Буржуазная политэкономия рассматривает как богатство лишь мир вещных материальных ценностей. Для нее рабочий лишь средство для приращения богатства. Она увещевает рабочего смирять свои потребности, отказываться от жизненных удовольствий ради сбережения и накопления денег и вещей.
Чем меньше ты ешь, пьешь, покупаешь книг, чем реже ходишь в театр, на балы, в кафе, чем меньше ты думаешь, любишь, теоретизируешь, поешь, фехтуешь и т.д., тем больше ты сберегаешь, тем больше становится твое сокровище, твой капитал, приобретенные тобой вещи.
Без денег, без вещей человек, с этой точки зрения, ничто. Вещи и деньги придают ему вес и значение в обществе, они делают его значительным даже в собственных глазах.
Все то, чего не можешь ты, могут твои деньги. Они могут есть, пить, ходить на балы, в театр, могут путешествовать, умеют приобрести себе искусство, ученость, исторические редкости, политическую власть.
Маркс цитирует в своих «Экономическо-философских рукописях 1844 года» монолог Тимона Афинского, в уста которому Шекспир вложил слова о всемогуществе «желтого дьявола»:
Да, этот плут сверкающий начнет
И связывать и расторгать обеты,
Благословлять проклятое, людей
Ниц повергать пред застарелой язвой,
Разбойников почетом окружать,
Отличьями, коленопреклоненьем,
Сажая их высоко, на скамьи
Сенаторов.
Шекспир, по мнению Маркса, «превосходно изображает сущность денег», особенно подчеркивая два свойства:
деньги – это «видимое божество, превращение всех человеческих и природных свойств в их противоположность, всеобщее смешение и извращение вещей»;
деньги – это «наложница всесветная, всеобщий сводник людей и народов. Они – отчужденная мощь человечества».
Эти идеи, навеянные поэзией Шекспира и Гёте, Маркс затем развил в работе «К критике политической экономии» и в «Капитале».
В мире, вывороченном наизнанку, в мире отчуждения приобретательство, как показал молодой Маркс, становится целью жизни, утилитарно потребительское отношение к вещам выступает вместо развития истинно человеческих потребностей.
Вещь становится мерой человека, а не человек мерой вещи. Вещное богатство замещает богатство человеческих способностей.

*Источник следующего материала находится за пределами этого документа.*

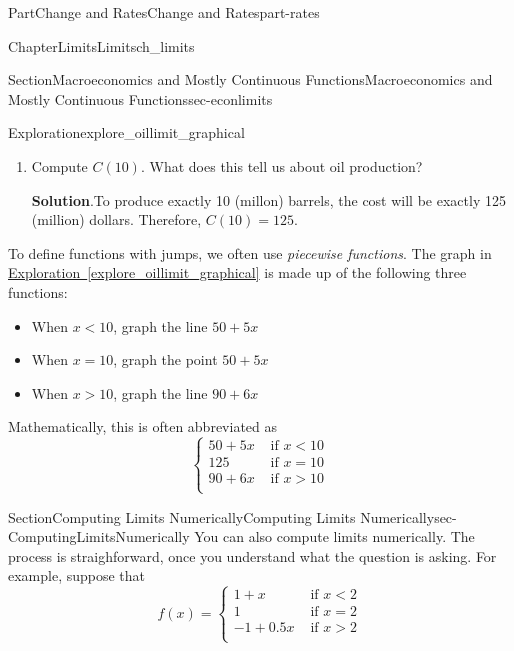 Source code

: \documentclass{tufte-book}
\newcommand{\blocktitlefont}{\relax}
\newcommand{\xreffont}{\relax}
\numberwithin{equation}{chapter}
\newcommand{\lt}{<}
\newcommand{\gt}{>}
\begin{document}
\begin{partptx}{Part}{Change and Rates}{}{Change and Rates}{}{}{part-rates}
\begin{chapterptx}{Chapter}{Limits}{}{Limits}{}{}{ch_limits}
\begin{sectionptx}{Section}{Macroeconomics and Mostly Continuous Functions}{}{Macroeconomics and Mostly Continuous Functions}{}{}{sec-econlimits}
\begin{exploration}{Exploration}{}{explore_oillimit_graphical}
\begin{enumerate}[font=\bfseries,label=(\alph*),ref=\alph*]
\item{}Compute \(C(10).\) What does this tell us about oil production?%
\par\smallskip%
\noindent\textbf{\blocktitlefont Solution}.\hypertarget{explore_oillimit_graphical-4-2}{}\quad{}To produce exactly 10 (millon) barrels, the cost will be exactly \textdollar{}125 (million) dollars. Therefore,   \(C(10)= 125.\)%
\end{enumerate}%
\end{exploration}%
To define functions with jumps, we often use \emph{piecewise functions}. The graph in \hyperref[explore_oillimit_graphical]{Exploration~{\xreffont\ref{explore_oillimit_graphical}}} is made up of the following three functions:%
\begin{itemize}[label=\textbullet]
\item{}When \(x\lt 10\), graph the line \(50 + 5x\)%
\item{}When \(x = 10\), graph the point \(50 + 5x\)%
\item{}When \(x\gt 10\), graph the line \(90 + 6x\)%
\end{itemize}
Mathematically, this is often abbreviated as%
\begin{equation*}
\begin{cases}
50 + 5x & \text{ if } x\lt 10 \\ 
125     & \text{ if } x = 10 \\ 
90 + 6x & \text{ if } x\gt 10 \\ 
\end{cases}
\end{equation*}
%
\end{sectionptx}
%
%
\typeout{************************************************}
\typeout{************************************************}
%
\begin{sectionptx}{Section}{Computing Limits Numerically}{}{Computing Limits Numerically}{}{}{sec-ComputingLimitsNumerically}
You can also compute limits numerically. The process is straighforward, once you understand what the question is asking. For example, suppose that%
\begin{equation*}
f(x) = 
\begin{cases}
1 + x   & \text{ if } x \lt 2 \\   
1       & \text{ if } x = 2 \\   
-1+0.5x & \text{ if } x \gt 2 \\   
\end{cases}
\end{equation*}

\end{sectionptx}
\end{chapterptx}
\end{partptx}
\end{document}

Мир отчуждения – мир грубых, примитивных потребностей, которые сводятся к обладанию. «Частная собственность сделала нас настолько глупыми и односторонними, что какой-нибудь предмет является нашим лишь тогда, когда мы им обладаем», то есть едим, пьем, носим на своем теле и т.д.
На место всех физических и духовных чувств стало простое отчуждение всех этих чувств – чувство обладания.
В результате не только в процессе труда вещи господствуют над человеком, они господствуют над ним и дома. Сосредоточивая свои интересы на вещах, человек не замечает, что становится их слугой, что они диктуют ему не только характер и темп труда, но и характер и стиль его отдыха, характер и стиль его личных отношений с людьми.
Снятие[13] отчуждения в мире, организованном по-человечески, будет означать не только изменение характера отношений человека с человеком, но и изменение всего содержания его жизни.
«Предположи теперь, – пишет Маркс, – человека как человека и его отношение к миру как человеческое отношение: в таком случае ты сможешь любовь обменивать только на любовь, доверие только на доверие и т.д. Если ты хочешь наслаждаться искусством, то ты должен быть художественно образованным человеком. Если ты хочешь оказывать влияние на других людей, то ты должен быть человеком, действительно стимулирующим и двигающим вперед других людей. Каждое из твоих отношений к человеку и к природе должно быть определенным, соответствующим объекту твоей воли проявлением твоей действительной индивидуальной жизни. Если ты любишь, не вызывая взаимности, т.е. если твоя любовь как любовь не порождает ответной любви, если ты своим жизненным проявлением в качестве любящего человека не делаешь себя человеком любимым, то твоя любовь бессильна и она – несчастье».
Буржуазную политическую экономию с ее самодовлеющим принципом стоимостного богатства Маркс заклеймил как последовательное проведение «отрицания человека».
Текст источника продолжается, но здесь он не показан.